Para peneliti kembali mengamati kadar folat dan vitamin B12 dalam darah ibu dari anak-anak tersebut pada saat kelahiran. Mereka menemukan bahwa 16 di antaranya memiliki kadar folat yang sangat tinggi, dan 15 di antaranya memiliki kadar vitamin B12 yang sangat tinggi.
Jumlah kasus ini sangat kecil. Namun angka tersebut mewakili proporsi yang jauh lebih tinggi dibandingkan yang terlihat pada ibu yang anaknya tidak mengidap autisme.
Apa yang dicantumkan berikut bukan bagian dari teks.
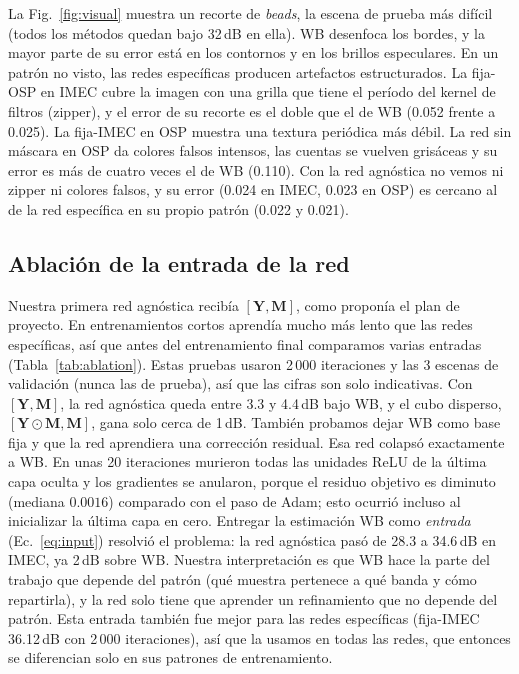 \documentclass{article}
\def\Y{{\mathbf Y}}
\def\M{{\mathbf M}}
\begin{document}
La Fig.~\ref{fig:visual} muestra un recorte de \textit{beads}, la escena de
prueba más difícil (todos los métodos quedan bajo 32\,dB en ella). WB
desenfoca los bordes, y la mayor parte de su error está en los contornos y
en los brillos especulares. En un patrón no visto, las redes específicas
producen artefactos estructurados. La fija-OSP en IMEC cubre la imagen con
una grilla que tiene el período del kernel de filtros (zipper), y el error
de su recorte es el doble que el de WB (0.052 frente a 0.025). La fija-IMEC
en OSP muestra una textura periódica más débil. La red sin máscara en OSP da
colores falsos intensos, las cuentas se vuelven grisáceas y su error es más
de cuatro veces el de WB (0.110). Con la red agnóstica no vemos ni zipper ni
colores falsos, y su error (0.024 en IMEC, 0.023 en OSP) es cercano al de la
red específica en su propio patrón (0.022 y 0.021).

\subsection{Ablación de la entrada de la red}
\label{sec:ablation}

Nuestra primera red agnóstica recibía $[\Y,\M]$, como proponía el plan de
proyecto. En entrenamientos cortos aprendía mucho más lento que las redes
específicas, así que antes del entrenamiento final comparamos varias
entradas (Tabla~\ref{tab:ablation}). Estas pruebas usaron 2\,000
iteraciones y las 3 escenas de validación (nunca las de prueba), así que las
cifras son solo indicativas. Con $[\Y,\M]$, la red agnóstica queda entre 3.3
y 4.4\,dB bajo WB, y el cubo disperso, $[\Y\odot\M,\M]$, gana solo cerca de
1\,dB. También probamos dejar WB como base fija y que la red aprendiera una
corrección residual. Esa red colapsó exactamente a WB. En unas 20
iteraciones murieron todas las unidades ReLU de la última capa oculta y los
gradientes se anularon, porque el residuo objetivo es diminuto (mediana
$0.0016$) comparado con el paso de Adam; esto ocurrió incluso al inicializar
la última capa en cero. Entregar la estimación WB como \emph{entrada}
(Ec.~\eqref{eq:input}) resolvió el problema: la red agnóstica pasó de 28.3 a
34.6\,dB en IMEC, ya 2\,dB sobre WB. Nuestra interpretación es que WB hace
la parte del trabajo que depende del patrón (qué muestra pertenece a qué
banda y cómo repartirla), y la red solo tiene que aprender un refinamiento
que no depende del patrón. Esta entrada también fue mejor para las redes
específicas (fija-IMEC 36.12\,dB con 2\,000 iteraciones), así que la usamos
en todas las redes, que entonces se diferencian solo en sus patrones de
entrenamiento.
\end{document}
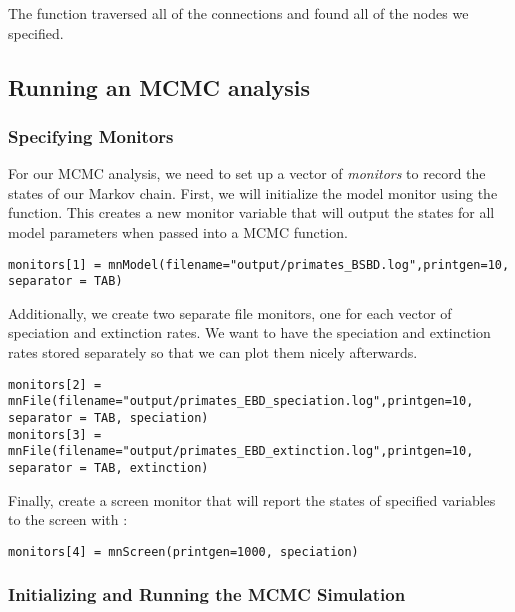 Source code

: The  function traversed all of the connections and found all of the nodes we specified. 


\subsection{Running an MCMC analysis}

\subsubsection{Specifying Monitors}

For our MCMC analysis, we need to set up a vector of \textit{monitors} to record the states of our Markov chain. 
First, we will initialize the model monitor using the  function. This creates a new monitor variable that will output the states for all model parameters when passed into a MCMC function. 
{\tt \begin{snugshade*}
\begin{lstlisting}
monitors[1] = mnModel(filename="output/primates_BSBD.log",printgen=10, separator = TAB)
\end{lstlisting}
\end{snugshade*}}

Additionally, we create two separate file monitors, one for each vector of speciation and extinction rates.
We want to have the speciation and extinction rates stored separately so that we can plot them nicely afterwards.
{\tt \begin{snugshade*}
\begin{lstlisting}
monitors[2] = mnFile(filename="output/primates_EBD_speciation.log",printgen=10, separator = TAB, speciation)
monitors[3] = mnFile(filename="output/primates_EBD_extinction.log",printgen=10, separator = TAB, extinction)
\end{lstlisting}
\end{snugshade*}}

Finally, create a screen monitor that will report the states of specified variables to the screen with :
{\tt \begin{snugshade*}
\begin{lstlisting}
monitors[4] = mnScreen(printgen=1000, speciation)
\end{lstlisting}
\end{snugshade*}}

\subsubsection{Initializing and Running the MCMC Simulation}

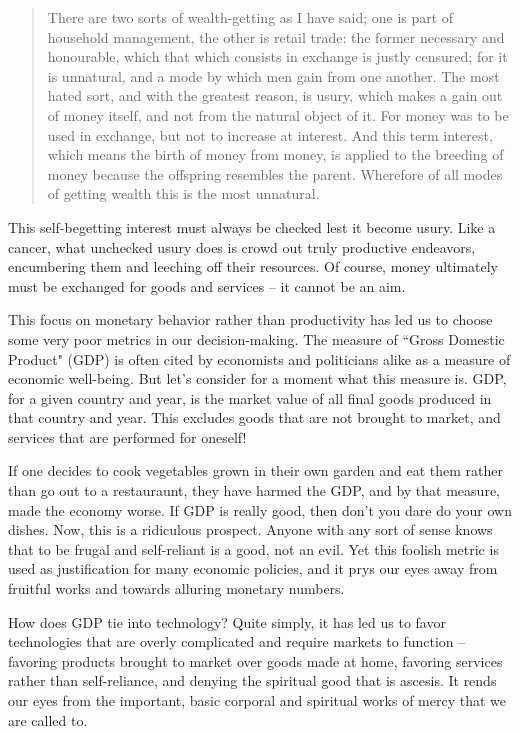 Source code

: \documentclass[letterpaper]{article}
\begin{document}
    \begin{quote}
      There are two sorts of wealth-getting as I have said; one is part of household management, the other is retail trade: the former necessary and honourable, which that which consists in exchange is justly censured; for it is unnatural, and a mode by which men gain from one another. The most hated sort, and with the greatest reason, is usury, which makes a gain out of money itself, and not from the natural object of it. For money was to be used in exchange, but not to increase at interest. And this term interest, which means the birth of money from money, is applied to the breeding of money because the offspring resembles the parent. Wherefore of all modes of getting wealth this is the most unnatural.
    \end{quote}

    This self-begetting interest must always be checked lest it become usury. Like a cancer, what unchecked usury does is crowd out truly productive endeavors, encumbering them and leeching off their resources. Of course, money ultimately must be exchanged for goods and services -- it cannot be an aim.

    This focus on monetary behavior rather than productivity has led us to choose some very poor metrics in our decision-making. The measure of ``Gross Domestic Product" (GDP) is often cited by economists and politicians alike as a measure of economic well-being. But let's consider for a moment what this measure is. GDP, for a given country and year, is the market value of all final goods produced in that country and year. This excludes goods that are not brought to market, and services that are performed for oneself!

    If one decides to cook vegetables grown in their own garden and eat them rather than go out to a restauraunt, they have harmed the GDP, and by that measure, made the economy worse. If GDP is really good, then don't you dare do your own dishes. Now, this is a ridiculous prospect. Anyone with any sort of sense knows that to be frugal and self-reliant is a good, not an evil. Yet this foolish metric is used as justification for many economic policies, and it prys our eyes away from fruitful works and towards alluring monetary numbers.

    How does GDP tie into technology? Quite simply, it has led us to favor technologies that are overly complicated and require markets to function -- favoring products brought to market over goods made at home, favoring services rather than self-reliance, and denying the spiritual good that is ascesis. It rends our eyes from the important, basic corporal and spiritual works of mercy that we are called to.
\end{document}
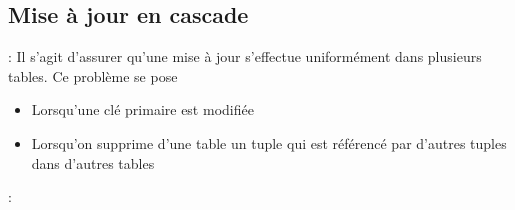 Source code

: \documentclass[10pt]{beamer}
\begin{document}
\subsection{Mise à jour en cascade}
\begin{frame}{\secname : \subsecname}
    Il s'agit d'assurer qu'une mise à jour s'effectue uniformément dans plusieurs tables.
    Ce problème se pose
    \begin{itemize}
        \item  Lorsqu'une clé primaire est modifiée
        \item Lorsqu'on supprime d'une table un tuple qui est référencé par d'autres tuples dans d'autres tables
    \end{itemize}
\end{frame}

\begin{frame}{\secname : \subsecname}
    
\end{frame}
\end{document}
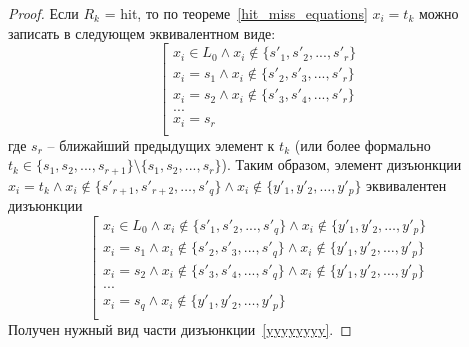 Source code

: \begin{proof}
  Если $R_k$ = hit, то по теореме~\ref{hit_miss_equations} $x_i =
  t_k$ можно записать в следующем эквивалентном виде:
  $$\left[\begin{array}{l}
  x_i \in L_0 \wedge x_i \notin \{s'_1, s'_2, ..., s'_r\}\\
  x_i = s_1 \wedge x_i \notin \{s'_2, s'_3, ..., s'_r\}\\
  x_i = s_2 \wedge x_i \notin \{s'_3, s'_4, ..., s'_r\}\\
  ...\\
  x_i = s_r\\
  \end{array} \right.
  $$
  где $s_r$ -- ближайший предыдущих элемент к $t_k$ (или более
  формально $t_k \in \{s_1, s_2, ..., s_{r+1}\} \setminus \{s_1, s_2, ...,
  s_r\}$). Таким образом, элемент дизъюнкции $x_i = t_k \wedge x_i
  \notin \{s'_{r+1}, s'_{r+2}, \dots, s'_q\} \wedge x_i \notin \{y'_1,
  y'_2, \dots, y'_p\}$ эквивалентен дизъюнкции
  $$\left[\begin{array}{l}
  x_i \in L_0 \wedge x_i \notin \{s'_1, s'_2, ..., s'_q\} \wedge x_i \notin \{y'_1,
  y'_2, \dots, y'_p\}\\
  x_i = s_1 \wedge x_i \notin \{s'_2, s'_3, ..., s'_q\} \wedge x_i \notin \{y'_1,
  y'_2, \dots, y'_p\}\\
  x_i = s_2 \wedge x_i \notin \{s'_3, s'_4, ..., s'_q\} \wedge x_i \notin \{y'_1,
  y'_2, \dots, y'_p\}\\
  ...\\
  x_i = s_q \wedge x_i \notin \{y'_1, y'_2, \dots, y'_p\}\\
  \end{array}\right.
  $$
  Получен нужный вид части дизъюнкции~\ref{yyyyyyyy}.


\end{proof}
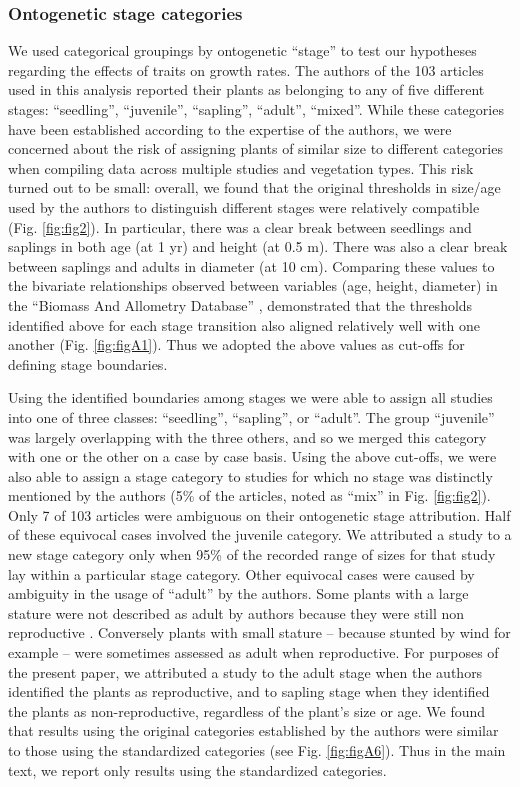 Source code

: \documentclass[a4paper,11pt]{article}
\begin{document}
\subsubsection*{Ontogenetic stage categories}

We used categorical groupings by ontogenetic ``stage'' to test our hypotheses regarding the effects of traits on growth rates. The authors of the 103 articles used in this analysis reported their plants as belonging to any of five different stages: ``seedling'', ``juvenile'', ``sapling'', ``adult'', ``mixed''. While these categories have been established according to the expertise of the authors, we were concerned about the risk of assigning plants of similar size to different categories when compiling data across multiple studies and vegetation types. This risk turned out to be small: overall, we found that the original thresholds in size/age used by the authors to distinguish different stages were relatively compatible (Fig. \ref{fig:fig2}). In particular, there was a clear break between seedlings and saplings in both age (at 1 yr) and height (at 0.5 m). There was also a clear break between saplings and adults in diameter (at 10 cm). Comparing these values to the bivariate relationships observed between variables (age, height, diameter) in the ``Biomass And Allometry Database'' \citep{Falster:2015}, demonstrated that the thresholds identified above for each stage transition also aligned relatively well with one another (Fig. \ref{fig:figA1}). Thus we adopted the above values as cut-offs for defining stage boundaries.

Using the identified boundaries among stages we were able to assign all studies into one of three classes: ``seedling'', ``sapling'', or ``adult''. The group ``juvenile'' was largely overlapping with the three others, and so we merged this category with one or the other on a case by case basis. Using the above cut-offs, we were also able to assign a stage category to studies for which no stage was distinctly mentioned by the authors (5\% of the articles, noted as ``mix'' in Fig. \ref{fig:fig2}). Only 7 of 103 articles were ambiguous on their ontogenetic stage attribution. Half of these equivocal cases involved the juvenile category. We attributed a study to a new stage category only when 95\% of the recorded range of sizes for that study lay within a particular stage category. Other equivocal cases were caused by ambiguity in the usage of ``adult'' by the authors. Some plants with a large stature were not described as adult by authors because they were still non reproductive \citep{King:2006he}. Conversely plants with small stature -- because stunted by wind for example \citep{Stratton:2001ck} -- were sometimes assessed as adult when reproductive. For purposes of the present paper, we attributed a study to the adult stage when the authors identified the plants as reproductive, and to sapling stage when they identified the plants as non-reproductive, regardless of the plant's size or age. We found that results using the original categories established by the authors were similar to those using the standardized categories (see Fig. \ref{fig:figA6}).  Thus in the main text, we report only results using the standardized categories.
\end{document}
Jika kedua tingkat tersebut sangat tinggi, maka terdapat risiko 17 kali lebih besar bagi seorang anak untuk terkena autisme, kata para peneliti.
Lebih lanjut tentang ini…
Sebagian besar ibu dalam penelitian tersebut mengatakan bahwa mereka mengonsumsi multivitamin – termasuk asam folat dan vitamin B12 – selama kehamilan. Namun para peneliti mengatakan mereka tidak tahu mengapa beberapa wanita memiliki kadar darah yang begitu tinggi.
Hal ini mungkin disebabkan oleh terlalu banyak mengonsumsi suplemen dan mengonsumsi terlalu banyak makanan yang diperkaya. Atau mungkin ada alasan genetik yang menyebabkan beberapa wanita menyerap lebih banyak folat dibandingkan wanita lainnya. Atau mungkin ada kombinasinya, kata mereka.
Banyak penelitian tentang autisme sebagian besar berfokus pada anak-anak berkulit putih di keluarga berpenghasilan menengah dan atas. Para peneliti mencatat bahwa kelompok ini terutama berasal dari keluarga berpenghasilan rendah dan minoritas.